Пакистан возвращался к своим скверным привычкам. В феврале 1998 года администрация Клинтона обвинила Исламабад в том, что он слабо борется с производством и экспортом героина. США отказались подтвердить, что Пакистан борется с производством наркотиков, подали отсрочку в интересах национальной безопасности США.[156] Но проблема наркотиков уже вышла за границы Пакистана и Афганистана. По мере открытия новых путей экспорта потребление героина в регионе быстро росло. В 1998 году 58 процентов опиатов потреблялось внутри региона, и только 42 процента экспортировалось[157]. Пакистан, где в 1979 году не было ни одного наркомаиа-героинщика, насчитывал 650 000 таковых в 1986 году, три миллиона в 1992 году и пять миллионов (оценочно) в 1999 году. Потребление героина и наркоденьги усугубляли проблемы правопорядка, безработицы и позволяли крайним националистам и религиозным экстремистам вооружаться.
В Иране, по признанию правительства, было 1,2 миллионов наркоманов в 1998 году, но высшие чиновники в Тегеране говорили мне, что реальная цифра — примерно три миллиона. И это при том, что Иран ведет крайне жестокую борьбу с наркотиками и каждый пойманный с несколькими унциями героина автоматически получает смертный приговор.[158] И Иран относился к наркотикам намного серьезнее, чем Пакистан. Начиная с 80-х годов, Иран потерял более 2500 человек убитыми в боях с перевозчиками наркотиков на афганской границе. После того как Иран закрыл границу в ходе противостояния с Талибаном в сентябре 1998 года, иранские службы безопасности задержали более пяти тонн героина всего за несколько недель. Талибан столкнулся с тяжелым финансовым кризисом из-за закрытия границы и падения экспорта героина, а вместе с тем и налоговых сборов.
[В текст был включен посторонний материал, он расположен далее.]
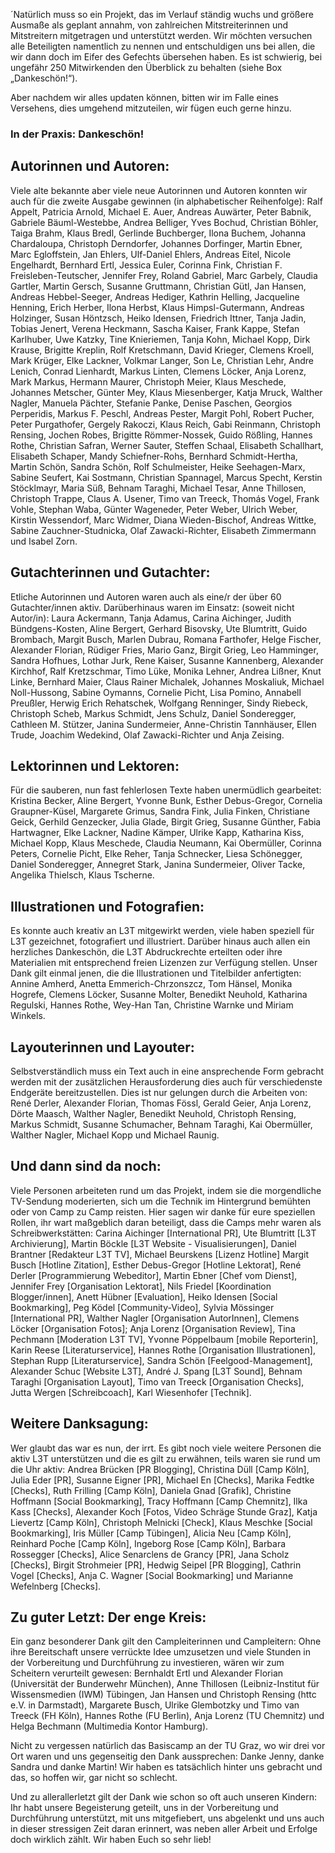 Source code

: <!-- filename: 11_Danke_danke_danke.md -->
<!-- title: Danke, danke, danke! -->

´Natürlich muss so ein Projekt, das im Verlauf ständig wuchs und größere Ausmaße als geplant annahm, von zahlreichen Mitstreiterinnen und Mitstreitern mitgetragen und unterstützt werden. Wir möchten versuchen alle Beteiligten namentlich zu nennen und entschuldigen uns bei allen, die wir dann doch im Eifer des Gefechts übersehen haben. Es ist schwierig, bei ungefähr 250 Mitwirkenden den Überblick zu behalten (siehe Box „Dankeschön!“).

Aber nachdem wir alles updaten können, bitten wir im Falle eines Versehens, dies umgehend mitzuteilen, wir fügen euch gerne hinzu.

### In der Praxis: Dankeschön!

</blockquote>

## Autorinnen und Autoren:

Viele alte bekannte aber viele neue Autorinnen und Autoren konnten wir auch für die zweite Ausgabe gewinnen (in alphabetischer Reihenfolge): Ralf Appelt, Patricia Arnold, Michael E. Auer, Andreas Auwärter, Peter Babnik, Gabriele Bäuml-Westebbe, Andrea Belliger, Yves Bochud, Christian Böhler, Taiga Brahm, Klaus Bredl, Gerlinde Buchberger, Ilona Buchem, Johanna Chardaloupa, Christoph Derndorfer, Johannes Dorfinger, Martin Ebner, Marc Egloffstein, Jan Ehlers, Ulf-Daniel Ehlers, Andreas Eitel, Nicole Engelhardt, Bernhard Ertl, Jessica Euler, Corinna Fink, Christian F. Freisleben-Teutscher, Jennifer Frey, Roland Gabriel, Marc Garbely, Claudia Gartler, Martin Gersch, Susanne Gruttmann, Christian Gütl, Jan Hansen, Andreas Hebbel-Seeger, Andreas Hediger, Kathrin Helling, Jacqueline Henning, Erich Herber, Ilona Herbst, Klaus Himpsl-Gutermann, Andreas Holzinger, Susan Höntzsch, Heiko Idensen, Friedrich Ittner, Tanja Jadin, Tobias Jenert, Verena Heckmann, Sascha Kaiser, Frank Kappe, Stefan Karlhuber, Uwe Katzky, Tine Knieriemen, Tanja Kohn, Michael Kopp, Dirk Krause, Brigitte Kreplin, Rolf Kretschmann, David Krieger, Clemens Kroell, Mark Krüger, Elke Lackner, Volkmar Langer, Son Le, Christian Lehr, Andre Lenich, Conrad Lienhardt, Markus Linten, Clemens Löcker, Anja Lorenz, Mark Markus, Hermann Maurer, Christoph Meier, Klaus Meschede, Johannes Metscher, Günter Mey, Klaus Miesenberger, Katja Mruck, Walther Nagler, Manuela Pächter, Stefanie Panke, Denise Paschen, Georgios Perperidis, Markus F. Peschl, Andreas Pester, Margit Pohl, Robert Pucher, Peter Purgathofer, Gergely Rakoczi, Klaus Reich, Gabi Reinmann, Christoph Rensing, Jochen Robes, Brigitte Römmer-Nossek, Guido Rößling, Hannes Rothe, Christian Safran, Werner Sauter, Steffen Schaal, Elisabeth Schallhart, Elisabeth Schaper, Mandy Schiefner-Rohs, Bernhard Schmidt-Hertha, Martin Schön, Sandra Schön, Rolf Schulmeister, Heike Seehagen-Marx, Sabine Seufert, Kai Sostmann, Christian Spannagel, Marcus Specht, Kerstin Stöcklmayr, Maria Süß, Behnam Taraghi, Michael Tesar, Anne Thillosen, Christoph Trappe, Claus A. Usener, Timo van Treeck, Thomás Vogel, Frank Vohle, Stephan Waba, Günter Wageneder, Peter Weber, Ulrich Weber, Kirstin Wessendorf, Marc Widmer, Diana Wieden-Bischof, Andreas Wittke, Sabine Zauchner-Studnicka, Olaf Zawacki-Richter, Elisabeth Zimmermann und Isabel Zorn.

## Gutachterinnen und Gutachter:

Etliche Autorinnen und Autoren waren auch als eine/r der über 60 Gutachter/innen aktiv. Darüberhinaus waren im Einsatz: (soweit nicht Autor/in): Laura Ackermann, Tanja Adamus, Carina Aichinger, Judith Bündgens-Kosten, Aline Bergert, Gerhard Bisovsky, Ute Blumtritt, Guido Brombach, Margit Busch, Marlen Dubrau, Romana Farthofer, Helge Fischer, Alexander Florian, Rüdiger Fries, Mario Ganz, Birgit Grieg, Leo Hamminger, Sandra Hofhues, Lothar Jurk, Rene Kaiser, Susanne Kannenberg, Alexander Kirchhof, Ralf Kretzschmar, Timo Lüke, Monika Lehner, Andrea Lißner, Knut Linke, Bernhard Maier, Claus Rainer Michalek, Johannes Moskaliuk, Michael Noll-Hussong, Sabine Oymanns, Cornelie Picht, Lisa Pomino, Annabell Preußler, Herwig Erich Rehatschek, Wolfgang Renninger, Sindy Riebeck, Christoph Scheb, Markus Schmidt, Jens Schulz, Daniel Sonderegger, Cathleen M. Stützer, Janina Sundermeier, Anne-Christin Tannhäuser, Ellen Trude, Joachim Wedekind, Olaf Zawacki-Richter und Anja Zeising.

## Lektorinnen und Lektoren:

Für die sauberen, nun fast fehlerlosen Texte haben unermüdlich gearbeitet: Kristina Becker, Aline Bergert, Yvonne Bunk, Esther Debus-Gregor, Cornelia Graupner-Küsel, Margarete Grimus, Sandra Fink, Julia Finken, Christiane Geick, Gerhild Genzecker, Julia Glade, Birgit Grieg, Susanne Günther, Fabia Hartwagner, Elke Lackner, Nadine Kämper, Ulrike Kapp, Katharina Kiss, Michael Kopp, Klaus Meschede, Claudia Neumann, Kai Obermüller, Corinna Peters, Cornelie Picht, Elke Reher, Tanja Schnecker, Liesa Schönegger, Daniel Sonderegger, Annegret Stark, Janina Sundermeier, Oliver Tacke, Angelika Thielsch, Klaus Tscherne.

## Illustrationen und Fotografien:

Es konnte auch kreativ an L3T mitgewirkt werden, viele haben speziell für L3T gezeichnet, fotografiert und illustriert. Darüber hinaus auch allen ein herzliches Dankeschön, die L3T Abdruckrechte erteilten oder ihre Materialien mit entsprechend freien Lizenzen zur Verfügung stellen. Unser Dank gilt einmal jenen, die die Illustrationen und Titelbilder anfertigten: Annine Amherd, Anetta Emmerich-Chrzonszcz, Tom Hänsel, Monika Hogrefe, Clemens Löcker, Susanne Molter, Benedikt Neuhold, Katharina Regulski, Hannes Rothe, Wey-Han Tan, Christine Warnke und Miriam Winkels.

</blockquote>

## Layouterinnen und Layouter:

Selbstverständlich muss ein Text auch in eine ansprechende Form gebracht werden mit der zusätzlichen Herausforderung dies auch für verschiedenste Endgeräte bereitzustellen. Dies ist nur gelungen durch die Arbeiten von: René Derler, Alexander Florian, Thomas Fössl, Gerald Geier, Anja Lorenz, Dörte Maasch, Walther Nagler, Benedikt Neuhold, Christoph Rensing, Markus Schmidt, Susanne Schumacher, Behnam Taraghi, Kai Obermüller, Walther Nagler, Michael Kopp und Michael Raunig.

## Und dann sind da noch:

Viele Personen arbeiteten rund um das Projekt, indem sie die morgendliche TV-Sendung moderierten, sich um die Technik im Hintergrund bemühten oder von Camp zu Camp reisten. Hier sagen wir danke für eure speziellen Rollen, ihr wart maßgeblich daran beteiligt, dass die Camps mehr waren als Schreibwerkstätten: Carina Aichinger \[International PR], Ute Blumtritt \[L3T Archivierung], Martin Böckle \[L3T Website - Visualisierungen], Daniel Brantner \[Redakteur L3T TV], Michael Beurskens \[Lizenz Hotline] Margit Busch \[Hotline Zitation], Esther Debus-Gregor \[Hotline Lektorat], René Derler \[Programmierung Webeditor], Martin Ebner \[Chef vom Dienst], Jennifer Frey \[Organisation Lektorat], Nils Friedel \[Koordination Blogger/innen], Anett Hübner \[Evaluation], Heiko Idensen \[Social Bookmarking], Peg Ködel \[Community-Video], Sylvia Mössinger \[International PR], Walther Nagler \[Organisation AutorInnen], Clemens Löcker \[Organisation Fotos]; Anja Lorenz \[Organisation Review], Tina Pechmann \[Moderation L3T TV], Yvonne Pöppelbaum \[mobile Reporterin], Karin Reese \[Literaturservice], Hannes Rothe \[Organisation Illustrationen], Stephan Rupp \[Literaturservice], Sandra Schön \[Feelgood-Management], Alexander Schuc \[Website L3T], André J. Spang \[L3T Sound], Behnam Taraghi \[Organisation Layout], Timo van Treeck \[Organisation Checks], Jutta Wergen \[Schreibcoach], Karl Wiesenhofer \[Technik].

## Weitere Danksagung:

Wer glaubt das war es nun, der irrt. Es gibt noch viele weitere Personen die aktiv L3T unterstützen und die es gilt zu erwähnen, teils waren sie rund um die Uhr aktiv: Andrea Brücken \[PR Blogging], Christina Düll \[Camp Köln], Julia Eder \[PR], Susanne Eigner \[PR], Michael En \[Checks], Marika Fedtke \[Checks], Ruth Frilling \[Camp Köln], Daniela Gnad \[Grafik], Christine Hoffmann \[Social Bookmarking], Tracy Hoffmann \[Camp Chemnitz], Ilka Kass \[Checks], Alexander Koch \[Fotos, Video Schräge Stunde Graz], Katja Lievertz \[Camp Köln], Christoph Melnicki \[Check], Klaus Meschke \[Social Bookmarking], Iris Müller \[Camp Tübingen], Alicia Neu \[Camp Köln], Reinhard Poche \[Camp Köln], Ingeborg Rose \[Camp Köln], Barbara Rossegger \[Checks], Alice Senarclens de Grancy \[PR], Jana Scholz \[Checks], Birgit Strohmeier \[PR], Hedwig Seipel \[PR Blogging], Cathrin Vogel \[Checks], Anja C. Wagner \[Social Bookmarking] und Marianne Wefelnberg \[Checks].

## Zu guter Letzt: Der enge Kreis:

Ein ganz besonderer Dank gilt den Campleiterinnen und Campleitern: Ohne ihre Bereitschaft unsere verrückte Idee umzusetzen und viele Stunden in der Vorbereitung und Durchführung zu investieren, wären wir zum Scheitern verurteilt gewesen: Bernhaldt Ertl und Alexander Florian (Universität der Bunderwehr München), Anne Thillosen (Leibniz-Institut für Wissensmedien (IWM) Tübingen, Jan Hansen und Christoph Rensing (httc e.V. in Darmstadt), Margarete Busch, Ulrike Glembotzky und Timo van Treeck (FH Köln), Hannes Rothe (FU Berlin), Anja Lorenz (TU Chemnitz) und Helga Bechmann (Multimedia Kontor Hamburg).

Nicht zu vergessen natürlich das Basiscamp an der TU Graz, wo wir drei vor Ort waren und uns gegenseitig den Dank aussprechen: Danke Jenny, danke Sandra und danke Martin! Wir haben es tatsächlich hinter uns gebracht und das, so hoffen wir, gar nicht so schlecht.

Und zu allerallerletzt gilt der Dank wie schon so oft auch unseren Kindern: Ihr habt unsere Begeisterung geteilt, uns in der Vorbereitung und Durchführung unterstützt, mit uns mitgefiebert, uns abgelenkt und uns auch in dieser stressigen Zeit daran erinnert, was neben aller Arbeit und Erfolge doch wirklich zählt. Wir haben Euch so sehr lieb!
Потребление героина в Узбекистане, Таджикистане, Туркменистане и Киргизии также вырастало из-за того, что они стали частью экспортного маршрута. В 1998 году пограничники перехватили на таджикско-афганской границе одну тонну опиума и 200 кг героина. В январе 1999 году президент Таджикистана Имомали Рахмонов заявил на международной конференции, что количество наркотиков, ввозимых в страну из Афганистана, составляет одну тонну в день, а их потребление растет. Узбекистан говорит, что объем наркотиков, ввозимых из Афганистана, вырос за 1998 год на 11 процентов.
Я сам видел, как героин открыто продавали рядом с пятизвездочным отелем в Ашхабаде, столице Туркменистана. А в самой гостинице русские и туркменские мафиози со своими подругами, одетые столь же ярко, сколь и безвкусно, говорили о своих поездках «по делам» на афганскую границу. В 1997 году власти захватили две тонны героина и 38 тонн гашиша. В 1999 году Туркменистан благодаря своей примирительной политике в отношении Талибана стал основным путем для экспорта афганского героина, а продажные туркменские чиновники наживались на этом.[159] Президент Киргизии Аскар Акаев говорил мне в январе 1999 года, что его страна стала «основной дорогой для перевозки наркотиков, а от этого растет и преступность». Акаев говорил, что война против наркотиков не может быть выиграна до тех пор, пока не наступит мир в Афганистане, и что гражданская война превратилась в главную причину нестабильности в регионе.[160]